━━━━━ Available records

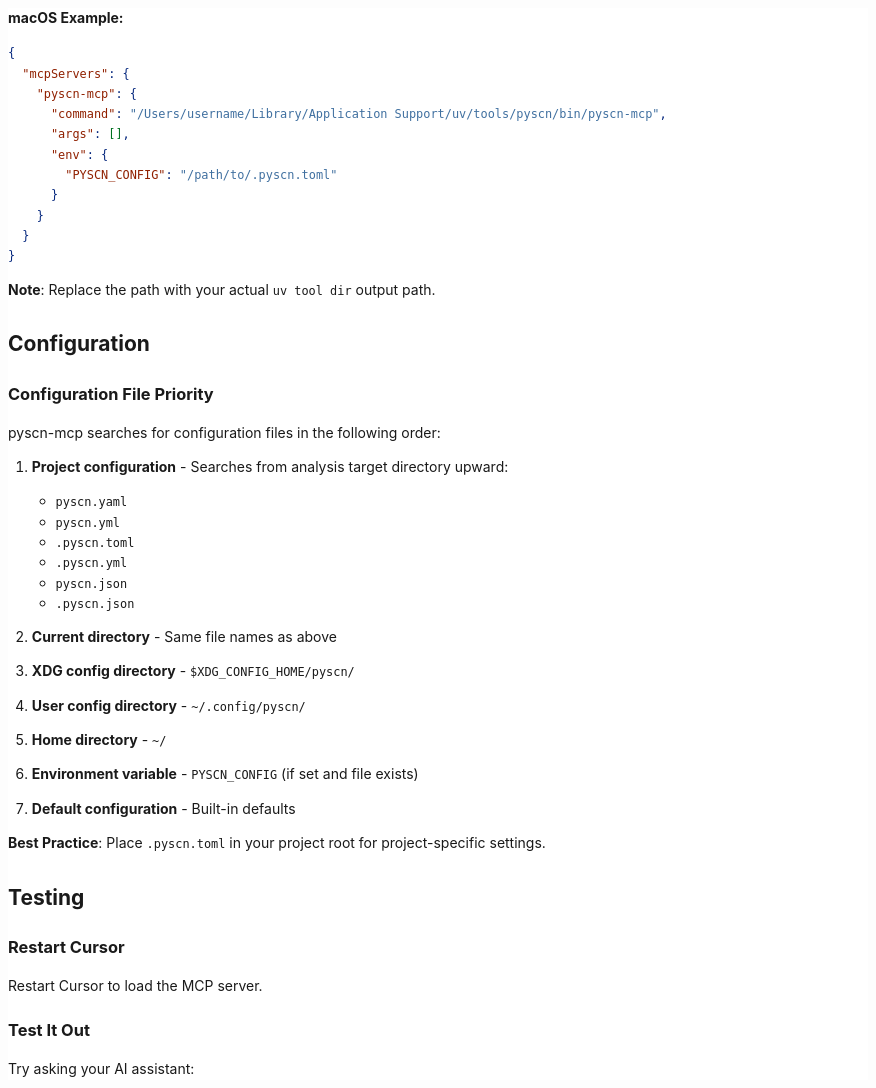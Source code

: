 **macOS Example:**
```json
{
  "mcpServers": {
    "pyscn-mcp": {
      "command": "/Users/username/Library/Application Support/uv/tools/pyscn/bin/pyscn-mcp",
      "args": [],
      "env": {
        "PYSCN_CONFIG": "/path/to/.pyscn.toml"
      }
    }
  }
}
```

**Note**: Replace the path with your actual `uv tool dir` output path.

## Configuration

### Configuration File Priority

pyscn-mcp searches for configuration files in the following order:

1. **Project configuration** - Searches from analysis target directory upward:
   - `pyscn.yaml`
   - `pyscn.yml`
   - `.pyscn.toml`
   - `.pyscn.yml`
   - `pyscn.json`
   - `.pyscn.json`

2. **Current directory** - Same file names as above

3. **XDG config directory** - `$XDG_CONFIG_HOME/pyscn/`

4. **User config directory** - `~/.config/pyscn/`

5. **Home directory** - `~/`

6. **Environment variable** - `PYSCN_CONFIG` (if set and file exists)

7. **Default configuration** - Built-in defaults

**Best Practice**: Place `.pyscn.toml` in your project root for project-specific settings.

## Testing

### Restart Cursor

Restart Cursor to load the MCP server.

### Test It Out

Try asking your AI assistant:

━━━━━━━━━━

#### Work to be completed
Copy out every line in the records where the word "Restart" is found.

#### Answer
### Restart Cursor
Restart Cursor to load the MCP server.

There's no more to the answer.